From countless depictions of the Nativity I have chosen this one by Fra Filippo Lippi (mid 1400's), because paradoxically it says something the artist intended but not in the way it now appears.
What do I mean? Mary's robe was originally painted in blue, a tradition of honouring Mary by sparing no expense in portraying her purity, beauty and sanctity. On this painting the blue was a thin coat on dry plaster, rather than blue pigment mixed into the plaster in a true fresco. Over the centuries the colour has degraded into grey. This cost-cutting device has the unintentional irony of portraying Mary as she saw herself, a poor handmaiden unworthy of honour. Thus an upmarket depiction of the Nativity now shows Mary in a flaked and entirely faded cloak. "He was rich yet became poor, that we through his poverty might become rich". So many Renaissance paintings of the Nativity are all but perfect; their codes and symbols, narrative drive and cultural context, theology and piety, their execution and technique - the finest art the world has ever seen.
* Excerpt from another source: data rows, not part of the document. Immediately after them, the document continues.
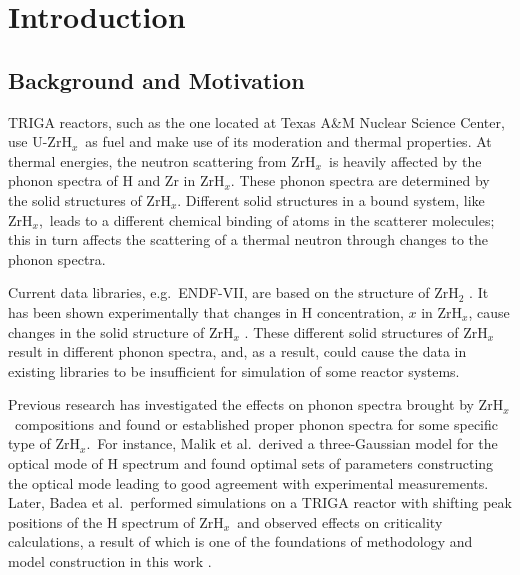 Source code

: \documentclass[review]{elsarticle}
\newcommand{\zh}{ZrH$_x$}
\newcommand{\tcr}[1]{{#1}}
\newcommand{\tcb}[1]{{#1}}
\begin{document}
\linenumbers

\section{Introduction}
\subsection{Background and Motivation}
TRIGA reactors, such as the one located at Texas A\&M Nuclear Science Center, use U-\zh~as fuel and make use of its moderation and thermal properties\cite{triga}. At thermal energies, the neutron scattering from \zh~is heavily affected by the phonon spectra of H and Zr in \zh. \tcb{These phonon spectra} are determined by the solid structures of \zh. \tcb{ Different solid structures in a bound system, like \zh,\ leads to a different chemical binding of atoms in the scatterer molecules; this in turn affects the scattering of a thermal neutron through changes to the phonon spectra.}

\tcb{Current data libraries, e.g.~ENDF-VII, are based on the structure of ZrH$_2$} \cite{Slaggie,NJOY,Macf}. \tcb{It has been shown experimentally that changes in H concentration, $x$ in \zh, cause changes in the solid structure of \zh}  \cite{Malik,evans}. \tcb{These different solid structures of \zh~ result in different phonon spectra,  and, as a result, could cause the data in existing libraries to be insufficient for simulation of some reactor systems}.



Previous research has investigated the effects on phonon spectra brought by \zh~compositions and found or established proper phonon spectra for some specific type of \zh.~For instance, Malik et al.~derived a three-Gaussian model for the optical mode of H spectrum and found optimal sets of parameters constructing the optical mode leading to good agreement with experimental measurements\cite{Malik}. Later, Badea et al.~performed simulations on a TRIGA reactor with shifting peak positions of the H spectrum of \zh~and observed effects on criticality calculations, a result of which is one of the foundations of methodology and model construction in this work \cite{Badea}.
\end{document}
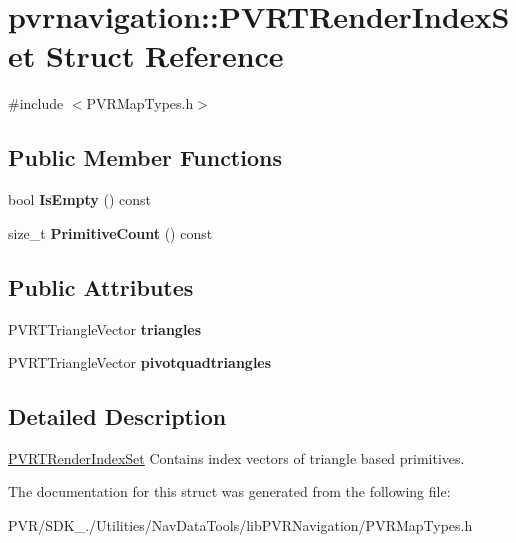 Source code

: \hypertarget{structpvrnavigation_1_1_p_v_r_t_render_index_set}{\section{pvrnavigation\+:\+:P\+V\+R\+T\+Render\+Index\+Set Struct Reference}
\label{structpvrnavigation_1_1_p_v_r_t_render_index_set}
}


{\ttfamily \#include $<$P\+V\+R\+Map\+Types.\+h$>$}

\subsection*{Public Member Functions}
\begin{DoxyCompactItemize}
\item 
\hypertarget{structpvrnavigation_1_1_p_v_r_t_render_index_set_a7ab530da67baaa06536bac3e37338d19}{bool {\bfseries Is\+Empty} () const }\label{structpvrnavigation_1_1_p_v_r_t_render_index_set_a7ab530da67baaa06536bac3e37338d19}

\item 
\hypertarget{structpvrnavigation_1_1_p_v_r_t_render_index_set_a595ea2a425b754b6d2ef37456c32caf6}{size\+\_\+t {\bfseries Primitive\+Count} () const }\label{structpvrnavigation_1_1_p_v_r_t_render_index_set_a595ea2a425b754b6d2ef37456c32caf6}

\end{DoxyCompactItemize}
\subsection*{Public Attributes}
\begin{DoxyCompactItemize}
\item 
\hypertarget{structpvrnavigation_1_1_p_v_r_t_render_index_set_a01ab903100e4ab66654f28fdbfbbe88e}{P\+V\+R\+T\+Triangle\+Vector {\bfseries triangles}}\label{structpvrnavigation_1_1_p_v_r_t_render_index_set_a01ab903100e4ab66654f28fdbfbbe88e}

\item 
\hypertarget{structpvrnavigation_1_1_p_v_r_t_render_index_set_ab50c020a0b2275dc94cf82e0ee501820}{P\+V\+R\+T\+Triangle\+Vector {\bfseries pivotquadtriangles}}\label{structpvrnavigation_1_1_p_v_r_t_render_index_set_ab50c020a0b2275dc94cf82e0ee501820}

\end{DoxyCompactItemize}


\subsection{Detailed Description}


  \hyperlink{structpvrnavigation_1_1_p_v_r_t_render_index_set}{P\+V\+R\+T\+Render\+Index\+Set}  Contains index vectors of triangle based primitives. 

The documentation for this struct was generated from the following file\+:\begin{DoxyCompactItemize}
\item 
P\+V\+R/\+S\+D\+K\+\_./\+Utilities/\+Nav\+Data\+Tools/lib\+P\+V\+R\+Navigation/P\+V\+R\+Map\+Types.\+h\end{DoxyCompactItemize}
Perhaps especially at Christmas, we are helped to see the scandal and the loss, the cost and the consequence, the trust and the terror, the extraordinary ordinariness of the Word made flesh, and the frightened courage of the Mother of the Son of God sharing that poverty as an act of self impoverishing faith in a God who somtimes asks the impossible, and then by divine grace enables and embraces human trust, so winning the response of the human heart.
Perhaps. A happy and thoughtful Christmas to all who come by here regularly. Because for Christians Christmas is a time when joy should be unconfined, and thought too!